Despite perceived uncertainty as to the future of two, prominent transportation P3 projects, it appears that jurisdictions within Maryland are looking to P3 structures to solve a wider array of infrastructure issues in the state.

Prince George’s County, one of Washington, D.C.’s Maryland suburbs, recently entered into a first-of-its-kind stormwater P3 with a subsidiary to Corvias, a private company with experience in housing “social” infrastructure P3 experience. The partnership entity, called “the Clean Water Partnership” will tackle regulatory requirements for stormwater management, arising out of the controversial “Stormwater Management – Watershed Protection and Restoration Program (HB 987)” passed during the Maryland General Assembly’s 2012 session. In short, Maryland law directs state jurisdictions to assess fees to discourage construction of hard surfaces that don’t absorb groundwater, and would then instead runoff into the Chesapeake Bay. Following the mid-term elections, several Maryland jurisdictions regard Governor-elect Hogan’s ascendance as a mandate to repeal what detractors call the “Rain Tax,” but Prince George’s County appears to look to the private sector as an alternative path to managing the problem.
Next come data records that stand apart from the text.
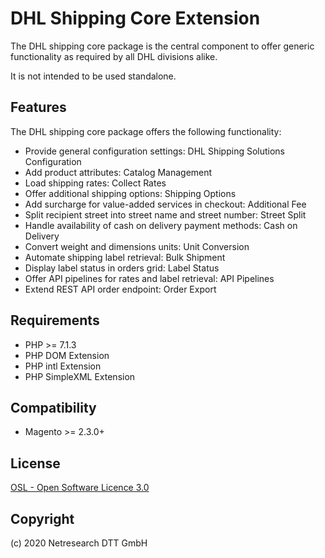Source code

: DHL Shipping Core Extension
===========================

The DHL shipping core package is the central component to offer generic functionality as required by all DHL divisions alike. 

It is not intended to be used standalone.

Features
--------

The DHL shipping core package offers the following functionality:

- Provide general configuration settings: DHL Shipping Solutions Configuration
- Add product attributes: Catalog Management
- Load shipping rates: Collect Rates
- Offer additional shipping options: Shipping Options
- Add surcharge for value-added services in checkout: Additional Fee
- Split recipient street into street name and street number: Street Split
- Handle availability of cash on delivery payment methods: Cash on Delivery
- Convert weight and dimensions units: Unit Conversion
- Automate shipping label retrieval: Bulk Shipment
- Display label status in orders grid: Label Status
- Offer API pipelines for rates and label retrieval: API Pipelines
- Extend REST API order endpoint: Order Export

Requirements
------------

* PHP >= 7.1.3
* PHP DOM Extension
* PHP intl Extension
* PHP SimpleXML Extension

Compatibility
-------------

* Magento >= 2.3.0+

License
-------

[OSL - Open Software Licence 3.0](http://opensource.org/licenses/osl-3.0.php)

Copyright
---------

(c) 2020 Netresearch DTT GmbH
Under the “Clean Water Partnership,” Corvias Solutions, with its partner AbTech, will employ a “specialized” stormwater absorption technology, under a $100 million 30-year contract. The net result sought is reduced runoff, which could justify lower fees. In other words, high hopes reign that a repeal or restriction of the Rain Tax would not adversely affect the policy goal of reduced runoff into the Chesapeake. Corvias has indicated an intention to expand this model throughout the Northeast.